RECORDS SUPPLIED section start

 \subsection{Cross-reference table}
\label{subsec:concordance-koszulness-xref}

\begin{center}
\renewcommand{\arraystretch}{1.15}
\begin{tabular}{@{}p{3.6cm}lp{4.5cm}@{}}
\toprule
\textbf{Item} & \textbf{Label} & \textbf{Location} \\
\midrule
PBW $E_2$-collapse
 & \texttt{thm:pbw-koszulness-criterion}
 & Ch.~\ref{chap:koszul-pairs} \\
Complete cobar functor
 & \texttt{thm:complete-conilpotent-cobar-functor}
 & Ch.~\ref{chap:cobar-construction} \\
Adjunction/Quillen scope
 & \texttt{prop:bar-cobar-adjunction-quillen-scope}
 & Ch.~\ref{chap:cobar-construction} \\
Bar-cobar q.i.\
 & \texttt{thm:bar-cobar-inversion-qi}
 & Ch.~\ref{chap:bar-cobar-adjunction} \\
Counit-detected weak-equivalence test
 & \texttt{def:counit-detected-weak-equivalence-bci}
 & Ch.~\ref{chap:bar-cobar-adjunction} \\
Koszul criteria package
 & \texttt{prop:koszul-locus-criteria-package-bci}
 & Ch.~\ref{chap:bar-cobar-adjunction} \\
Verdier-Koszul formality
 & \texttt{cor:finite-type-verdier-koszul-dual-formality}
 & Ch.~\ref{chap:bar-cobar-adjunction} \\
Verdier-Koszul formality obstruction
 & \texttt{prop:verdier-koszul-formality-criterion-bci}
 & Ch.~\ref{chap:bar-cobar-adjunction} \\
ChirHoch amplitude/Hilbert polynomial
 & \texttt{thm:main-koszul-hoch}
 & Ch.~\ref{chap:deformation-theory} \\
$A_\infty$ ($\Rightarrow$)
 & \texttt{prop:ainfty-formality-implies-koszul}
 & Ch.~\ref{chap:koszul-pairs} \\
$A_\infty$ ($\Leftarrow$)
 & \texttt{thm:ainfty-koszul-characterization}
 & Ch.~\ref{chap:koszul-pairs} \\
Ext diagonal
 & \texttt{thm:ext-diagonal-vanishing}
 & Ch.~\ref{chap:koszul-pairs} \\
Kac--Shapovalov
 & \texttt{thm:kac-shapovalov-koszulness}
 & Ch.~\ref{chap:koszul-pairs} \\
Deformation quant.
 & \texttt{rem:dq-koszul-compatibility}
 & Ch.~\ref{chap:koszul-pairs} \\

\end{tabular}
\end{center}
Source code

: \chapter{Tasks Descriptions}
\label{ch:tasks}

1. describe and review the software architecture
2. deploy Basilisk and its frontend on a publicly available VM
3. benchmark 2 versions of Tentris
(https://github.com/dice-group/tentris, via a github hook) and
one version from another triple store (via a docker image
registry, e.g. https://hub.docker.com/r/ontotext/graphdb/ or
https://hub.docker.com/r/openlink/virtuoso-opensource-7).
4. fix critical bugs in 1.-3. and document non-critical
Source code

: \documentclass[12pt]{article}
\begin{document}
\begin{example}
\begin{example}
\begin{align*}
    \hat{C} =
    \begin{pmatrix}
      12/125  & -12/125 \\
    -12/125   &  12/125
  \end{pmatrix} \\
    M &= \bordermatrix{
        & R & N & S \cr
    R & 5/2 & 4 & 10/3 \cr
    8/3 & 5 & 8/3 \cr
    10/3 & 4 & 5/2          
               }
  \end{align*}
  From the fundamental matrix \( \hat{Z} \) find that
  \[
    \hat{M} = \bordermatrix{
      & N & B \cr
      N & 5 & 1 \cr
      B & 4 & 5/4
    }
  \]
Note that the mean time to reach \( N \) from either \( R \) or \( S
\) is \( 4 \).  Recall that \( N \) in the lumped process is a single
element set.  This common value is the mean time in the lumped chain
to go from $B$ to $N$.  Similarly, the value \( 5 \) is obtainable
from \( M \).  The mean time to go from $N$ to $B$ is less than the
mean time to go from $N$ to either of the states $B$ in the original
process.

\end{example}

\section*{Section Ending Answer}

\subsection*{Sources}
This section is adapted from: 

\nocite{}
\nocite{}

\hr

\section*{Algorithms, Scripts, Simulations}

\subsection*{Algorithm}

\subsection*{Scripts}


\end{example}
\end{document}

RECORDS SUPPLIED section end

▶ _WHAT YOU NEED TO DO_:
Taking the lines above, repeat exactly those from the line that contains "1. describe and" through the line that contains "one version from", and both of those lines as well. Include nothing else.

▶ _TASK ANSWER_:
1. describe and review the software architecture
2. deploy Basilisk and its frontend on a publicly available VM
3. benchmark 2 versions of Tentris
(https://github.com/dice-group/tentris, via a github hook) and
one version from another triple store (via a docker image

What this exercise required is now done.